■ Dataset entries

• • • • •

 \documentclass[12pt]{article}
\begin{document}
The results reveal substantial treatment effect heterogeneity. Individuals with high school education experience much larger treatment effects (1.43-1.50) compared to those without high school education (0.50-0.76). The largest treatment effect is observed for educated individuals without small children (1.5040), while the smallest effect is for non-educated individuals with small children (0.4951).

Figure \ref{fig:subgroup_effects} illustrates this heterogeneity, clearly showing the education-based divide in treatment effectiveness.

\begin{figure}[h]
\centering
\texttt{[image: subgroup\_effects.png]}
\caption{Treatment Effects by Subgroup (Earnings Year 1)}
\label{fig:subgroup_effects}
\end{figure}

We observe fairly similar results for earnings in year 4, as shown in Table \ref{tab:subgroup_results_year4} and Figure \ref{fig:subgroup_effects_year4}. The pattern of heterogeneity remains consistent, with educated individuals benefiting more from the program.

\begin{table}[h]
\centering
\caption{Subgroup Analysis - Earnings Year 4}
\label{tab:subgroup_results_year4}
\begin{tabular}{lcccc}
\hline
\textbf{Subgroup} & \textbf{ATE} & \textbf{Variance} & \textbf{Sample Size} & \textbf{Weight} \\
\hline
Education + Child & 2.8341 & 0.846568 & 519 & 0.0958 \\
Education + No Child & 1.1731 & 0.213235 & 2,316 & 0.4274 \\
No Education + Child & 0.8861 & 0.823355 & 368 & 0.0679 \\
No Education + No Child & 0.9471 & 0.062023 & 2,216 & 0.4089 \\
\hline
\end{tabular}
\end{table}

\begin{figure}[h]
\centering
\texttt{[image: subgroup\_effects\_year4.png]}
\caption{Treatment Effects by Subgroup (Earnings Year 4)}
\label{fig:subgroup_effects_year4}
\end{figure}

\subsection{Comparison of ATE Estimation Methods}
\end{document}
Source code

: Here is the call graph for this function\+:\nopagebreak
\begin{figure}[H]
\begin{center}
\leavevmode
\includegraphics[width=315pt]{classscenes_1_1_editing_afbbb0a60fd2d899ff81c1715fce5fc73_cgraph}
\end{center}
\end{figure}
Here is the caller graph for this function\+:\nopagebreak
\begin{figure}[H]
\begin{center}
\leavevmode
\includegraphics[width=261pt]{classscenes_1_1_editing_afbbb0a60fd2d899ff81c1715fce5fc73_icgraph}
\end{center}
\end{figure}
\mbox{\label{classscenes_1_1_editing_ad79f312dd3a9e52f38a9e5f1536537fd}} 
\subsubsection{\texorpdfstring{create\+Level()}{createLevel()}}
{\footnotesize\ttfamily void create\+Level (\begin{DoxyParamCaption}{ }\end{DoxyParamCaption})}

• • • • •

■ THE TASK
Return all of the data precisely as it appears.

■ RESPONSE
 \documentclass[12pt]{article}
\begin{document}
The results reveal substantial treatment effect heterogeneity. Individuals with high school education experience much larger treatment effects (1.43-1.50) compared to those without high school education (0.50-0.76). The largest treatment effect is observed for educated individuals without small children (1.5040), while the smallest effect is for non-educated individuals with small children (0.4951).

Figure \ref{fig:subgroup_effects} illustrates this heterogeneity, clearly showing the education-based divide in treatment effectiveness.

\begin{figure}[h]
\centering
\texttt{[image: subgroup\_effects.png]}
\caption{Treatment Effects by Subgroup (Earnings Year 1)}
\label{fig:subgroup_effects}
\end{figure}

We observe fairly similar results for earnings in year 4, as shown in Table \ref{tab:subgroup_results_year4} and Figure \ref{fig:subgroup_effects_year4}. The pattern of heterogeneity remains consistent, with educated individuals benefiting more from the program.

\begin{table}[h]
\centering
\caption{Subgroup Analysis - Earnings Year 4}
\label{tab:subgroup_results_year4}
\begin{tabular}{lcccc}
\hline
\textbf{Subgroup} & \textbf{ATE} & \textbf{Variance} & \textbf{Sample Size} & \textbf{Weight} \\
\hline
Education + Child & 2.8341 & 0.846568 & 519 & 0.0958 \\
Education + No Child & 1.1731 & 0.213235 & 2,316 & 0.4274 \\
No Education + Child & 0.8861 & 0.823355 & 368 & 0.0679 \\
No Education + No Child & 0.9471 & 0.062023 & 2,216 & 0.4089 \\
\hline
\end{tabular}
\end{table}

\begin{figure}[h]
\centering
\texttt{[image: subgroup\_effects\_year4.png]}
\caption{Treatment Effects by Subgroup (Earnings Year 4)}
\label{fig:subgroup_effects_year4}
\end{figure}

\subsection{Comparison of ATE Estimation Methods}
\end{document}
Source code

: Here is the call graph for this function\+:\nopagebreak
\begin{figure}[H]
\begin{center}
\leavevmode
\includegraphics[width=315pt]{classscenes_1_1_editing_afbbb0a60fd2d899ff81c1715fce5fc73_cgraph}
\end{center}
\end{figure}
Here is the caller graph for this function\+:\nopagebreak
\begin{figure}[H]
\begin{center}
\leavevmode
\includegraphics[width=261pt]{classscenes_1_1_editing_afbbb0a60fd2d899ff81c1715fce5fc73_icgraph}
\end{center}
\end{figure}
\mbox{\label{classscenes_1_1_editing_ad79f312dd3a9e52f38a9e5f1536537fd}} 
\subsubsection{\texorpdfstring{create\+Level()}{createLevel()}}
{\footnotesize\ttfamily void create\+Level (\begin{DoxyParamCaption}{ }\end{DoxyParamCaption})}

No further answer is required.